---
name: pm-evaluator
description: Grade a PM's written analysis, strategy memo, PRD, or proposal against the five-criterion PM evaluation rubric. Use when the user shares a PM artifact (a memo, a deck draft, a PRD, an analysis of a real product situation) and wants honest critique — or when reviewing your own draft before sending it up the chain. Returns a score, the strongest sections, the weakest sections, and specific re-work recommendations.
---

# PM evaluator

Grades a PM artifact against the five-criterion rubric in `rubrics/pm-evaluation-rubric.md`. Designed to give honest, specific, actionable critique — not a hagiographic review.

## When to use

Use this when:
- The user shares a strategy memo, PRD, recommendation deck, or product analysis and asks for critique
- The user is about to send something up the chain and wants a pre-flight check
- The user wants to grade someone else's analysis (review of a peer's memo, evaluation of an interviewee's case response)

Don't use this when:
- The user wants to be told their work is great. Push back honestly.
- The artifact is too short to evaluate (one paragraph). Ask for more first.

## The rubric

Five criteria, each scored 1–5, total 5–25:

1. **Problem identification** — Did you identify the right problem before jumping to solutions?
2. **Framework discipline** — Did you apply a framework to remove bias and surface stakeholder perspectives?
3. **Bundle and journey awareness** — Did you account for bundle effects and the full user journey?
4. **Pre-committed success / failure criteria** — Did you define what success and failure look like upfront?
5. **Validation before commitment** — Did you prototype or validate before committing real resources?
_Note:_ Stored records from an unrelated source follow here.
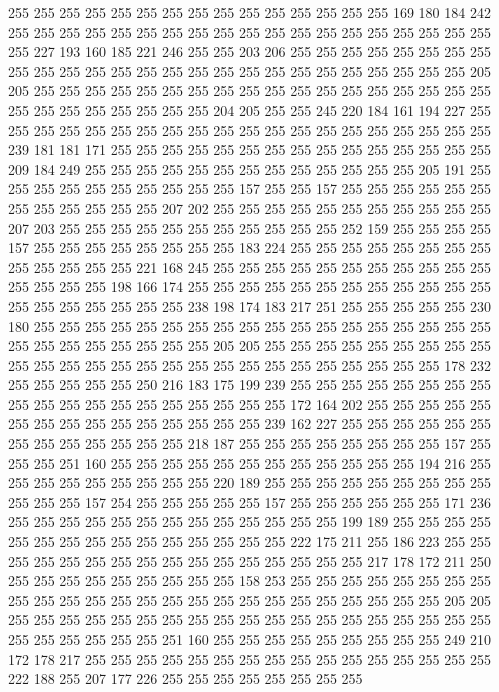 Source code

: 255 255 255 255 255 255 255 255 255 255 255 255 255 255 255 169 180 184 242 255
255 255 255 255 255 255 255 255 255 255 255 255 255 255 255 255 255 255 255 227
193 160 185 221 246 255 255 203 206 255 255 255 255 255 255 255 255 255 255 255
255 255 255 255 255 255 255 255 255 255 255 255 255 255 255 205 205 255 255 255
255 255 255 255 255 255 255 255 255 255 255 255 255 255 255 255 255 255 255 255
255 255 255 204 205 255 255 245 220 184 161 194 227 255 255 255 255 255 255 255
255 255 255 255 255 255 255 255 255 255 255 255 255 239 181 181 171 255 255 255
255 255 255 255 255 255 255 255 255 255 255 255 209 184 249 255 255 255 255 255
255 255 255 255 255 255 255 255 205 191 255 255 255 255 255 255 255 255 255 255
157 255 255 157 255 255 255 255 255 255 255 255 255 255 255 255 207 202 255 255
255 255 255 255 255 255 255 255 255 207 203 255 255 255 255 255 255 255 255 255
255 255 252 159 255 255 255 255 157 255 255 255 255 255 255 255 255 183 224 255
255 255 255 255 255 255 255 255 255 255 255 255 221 168 245 255 255 255 255 255
255 255 255 255 255 255 255 255 255 255 198 166 174 255 255 255 255 255 255 255
255 255 255 255 255 255 255 255 255 255 255 255 238 198 174 183 217 251 255 255
255 255 255 230 180 255 255 255 255 255 255 255 255 255 255 255 255 255 255 255
255 255 255 255 255 255 255 255 255 255 255 205 205 255 255 255 255 255 255 255
255 255 255 255 255 255 255 255 255 255 255 255 255 255 255 255 255 255 255 178
232 255 255 255 255 255 250 216 183 175 199 239 255 255 255 255 255 255 255 255
255 255 255 255 255 255 255 255 255 255 255 172 164 202 255 255 255 255 255 255
255 255 255 255 255 255 255 255 255 239 162 227 255 255 255 255 255 255 255 255
255 255 255 255 255 218 187 255 255 255 255 255 255 255 255 157 255 255 255 251
160 255 255 255 255 255 255 255 255 255 255 255 255 194 216 255 255 255 255 255
255 255 255 255 220 189 255 255 255 255 255 255 255 255 255 255 255 255 157 254
255 255 255 255 255 157 255 255 255 255 255 255 171 236 255 255 255 255 255 255
255 255 255 255 255 255 255 199 189 255 255 255 255 255 255 255 255 255 255 255
255 255 255 255 222 175 211 255 186 223 255 255 255 255 255 255 255 255 255 255
255 255 255 255 255 255 217 178 172 211 250 255 255 255 255 255 255 255 255 255
158 253 255 255 255 255 255 255 255 255 255 255 255 255 255 255 255 255 255 255
255 255 255 255 255 255 255 205 205 255 255 255 255 255 255 255 255 255 255 255
255 255 255 255 255 255 255 255 255 255 255 255 255 255 251 160 255 255 255 255
255 255 255 255 255 249 210 172 178 217 255 255 255 255 255 255 255 255 255 255
255 255 255 255 255 255 222 188 255 207 177 226 255 255 255 255 255 255 255 255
Full criterion-by-criterion scoring guidance: `rubrics/pm-evaluation-rubric.md`.

For strategy memos specifically: `rubrics/strategy-memo-rubric.md`.
For live product review participation: `rubrics/product-review-rubric.md`.

## How to apply

1. **Read the artifact.** Don't skim. The whole thing.

2. **Score each criterion 1–5.** Be specific. A "3" with reasoning is more useful than a "4 — looks good."

3. **Identify the strongest section.** What did the author do well? Be concrete — quote or reference the section.

4. **Identify the weakest criterion.** Where's the lowest score? Why specifically?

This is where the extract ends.